Elektryczny Dodge Ram – pierwsze informacje

Dodge Ram to dobrze znany każdemu pasjonatowi motoryzacji pick-up. Amerykański koncern Chrystler’a produkuje go nieprzerwanie od 1981 roku, co zdecydowanie świadczy o jego popularności. Wyniki sprzedażowe tego samochodu są oszałamiające, a to ze względu na luksusowe wnętrze czy możliwość tuningu. Sama jednostka napędowa także sprawia duże wrażenie. W jednej z najnowszych wersji z 2013 roku, pod maską mogliśmy ujrzeć 5,7 litrowy silnik V8 o mocy 390KM. Takie parametry pick-upa w serii otworzą oczy nawet największym miłośnikom samochodów sportowych. Coraz więcej przesłanek świadczy o tym, że ten kultowy i dobrze znany całemu światu samochód pojawi się na rynku w wersji elektrycznej. Co aktualnie wiemy na ten temat?

Planowana data wejścia na rynek

Jakiś czas temu, na serwisach społecznościowych pojawił się krótki spot od spółki Stellantis dotyczący właśnie elektryfikacji ich dotychczasowych modeli pojazdów. Przypomnijmy, że spółka ta powstała w 2021 roku w wyniku fuzji włosko-amerykańskiej koncernów Fiata i Chrystler’a. W przedstawionym materiale wielokrotnie poruszany był wątek samochodów przyszłości. Póki co jednak przyszłością jest czekanie na oficjalną prezentację i sprzedaż przedstawionych modeli, które odbędą się dopiero w 2024 roku. Do roku 2030 szacuje się natomiast oficjalne wypuszczenie na rynek 75 modeli samochodów elektrycznych wychodzących spod skrzydeł danej spółki. Wśród nich znajduje się omawiany Dodge Ram 1500. Oprócz wyjawienia oficjalnej nazwy modelu i uzyskania graficznego zarysu samochodu nie udało się uzyskać żadnych, bardziej szczegółowych informacji. W tym celu pozostaje więc jedynie czekać.

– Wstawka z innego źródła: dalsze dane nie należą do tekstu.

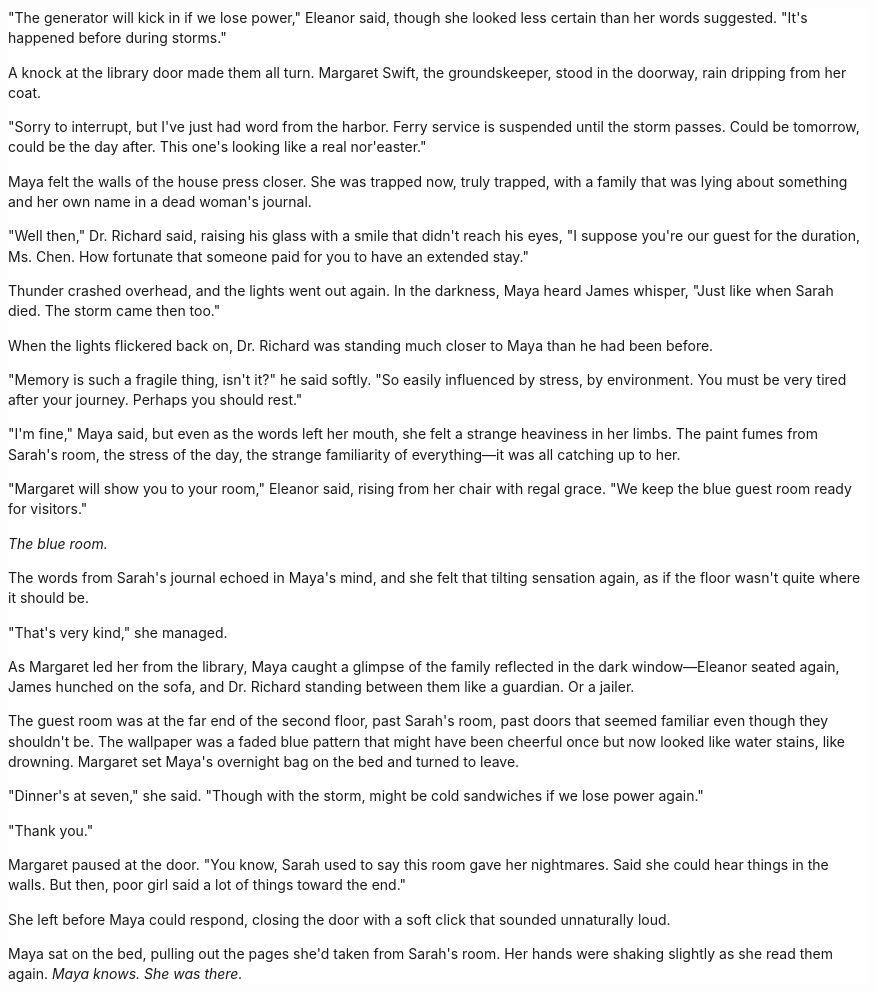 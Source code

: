 "The generator will kick in if we lose power," Eleanor said, though she looked less certain than her words suggested. "It's happened before during storms."

A knock at the library door made them all turn. Margaret Swift, the groundskeeper, stood in the doorway, rain dripping from her coat.

"Sorry to interrupt, but I've just had word from the harbor. Ferry service is suspended until the storm passes. Could be tomorrow, could be the day after. This one's looking like a real nor'easter."

Maya felt the walls of the house press closer. She was trapped now, truly trapped, with a family that was lying about something and her own name in a dead woman's journal.

"Well then," Dr. Richard said, raising his glass with a smile that didn't reach his eyes, "I suppose you're our guest for the duration, Ms. Chen. How fortunate that someone paid for you to have an extended stay."

Thunder crashed overhead, and the lights went out again. In the darkness, Maya heard James whisper, "Just like when Sarah died. The storm came then too."

When the lights flickered back on, Dr. Richard was standing much closer to Maya than he had been before.

"Memory is such a fragile thing, isn't it?" he said softly. "So easily influenced by stress, by environment. You must be very tired after your journey. Perhaps you should rest."

"I'm fine," Maya said, but even as the words left her mouth, she felt a strange heaviness in her limbs. The paint fumes from Sarah's room, the stress of the day, the strange familiarity of everything—it was all catching up to her.

"Margaret will show you to your room," Eleanor said, rising from her chair with regal grace. "We keep the blue guest room ready for visitors."

*The blue room.*

The words from Sarah's journal echoed in Maya's mind, and she felt that tilting sensation again, as if the floor wasn't quite where it should be.

"That's very kind," she managed.

As Margaret led her from the library, Maya caught a glimpse of the family reflected in the dark window—Eleanor seated again, James hunched on the sofa, and Dr. Richard standing between them like a guardian. Or a jailer.

The guest room was at the far end of the second floor, past Sarah's room, past doors that seemed familiar even though they shouldn't be. The wallpaper was a faded blue pattern that might have been cheerful once but now looked like water stains, like drowning. Margaret set Maya's overnight bag on the bed and turned to leave.

"Dinner's at seven," she said. "Though with the storm, might be cold sandwiches if we lose power again."

"Thank you."

Margaret paused at the door. "You know, Sarah used to say this room gave her nightmares. Said she could hear things in the walls. But then, poor girl said a lot of things toward the end."

She left before Maya could respond, closing the door with a soft click that sounded unnaturally loud.

Maya sat on the bed, pulling out the pages she'd taken from Sarah's room. Her hands were shaking slightly as she read them again. *Maya knows. She was there.*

Co przedstawia wizualizacja danego modelu?

Wstępna grafika komputerowa sugeruje, że elektryczny pickup może być sporym przełomem i wyznaczyć kilka trendów w kwestii samochodów przyszłości. Pierwszą rzeczą, na którą zwraca uwagę każdy z nas, jest podświetlane, ledowe logo. Sporych rozmiarów napis “RAM” umieszczony centralnie pod maską i oświetlony konturami sprawia niesamowite wrażenie. Do końca nie wiadomo, w jaki sposób będzie to rozwiązane. Czy napis będzie jedynie neonem pojawiającym się w czasie działania samochodu, czy też będzie to podświetlenie standardowego logo? Tego nie wiemy. Ogromne wrażenie sprawia również futurystyczna stylistyka pojazdu. Linie nadwozia nie wyglądają standardowo, jak w przypadku pickupów, a są dużo bardziej zaostrzone. Sprawia to wrażenie, że samochód będzie bardziej aerodynamiczny. Szacunek należy oddać także oświetleniu. Z przodu mamy do czynienia z reflektorami rozciągającymi się wzdłuż i wszerz od grilla, aż do nadkola. Mają one charakter nieco bardziej falisty, czego nie można powiedzieć o oświetleniu z tyłu samochodu. Tam, przez całą szerokość samochodu przeciągają się czerwone pasy diodowe, wyprofilowane bardziej w sposób kanciasty. Z tyłu także widoczne czerwone logo RAM.

Podsumowanie

Niestety, na ten moment nie wiadomo nic więcej w kwestii nowego, elektrycznego Dodge’a Ram. Z nieoficjalnych ustaleń wynika, że akumulatory zastosowane w tego typu modelach mogą posiadać pojemność aż 200kWh. Spółka Stellantis nie odniosła się jednak do tego w żaden, konkretny sposób. Należy zaznaczyć jeszcze, że chcąc zaistnieć ze swoim modelem na rynku, producenci będą musieli się bardzo postarać. Konkurencja w tej klasie pickupów może być spora, a należeć do niej będą takie modele jak chociażby Ford F-150 czy GMC Hummer EV.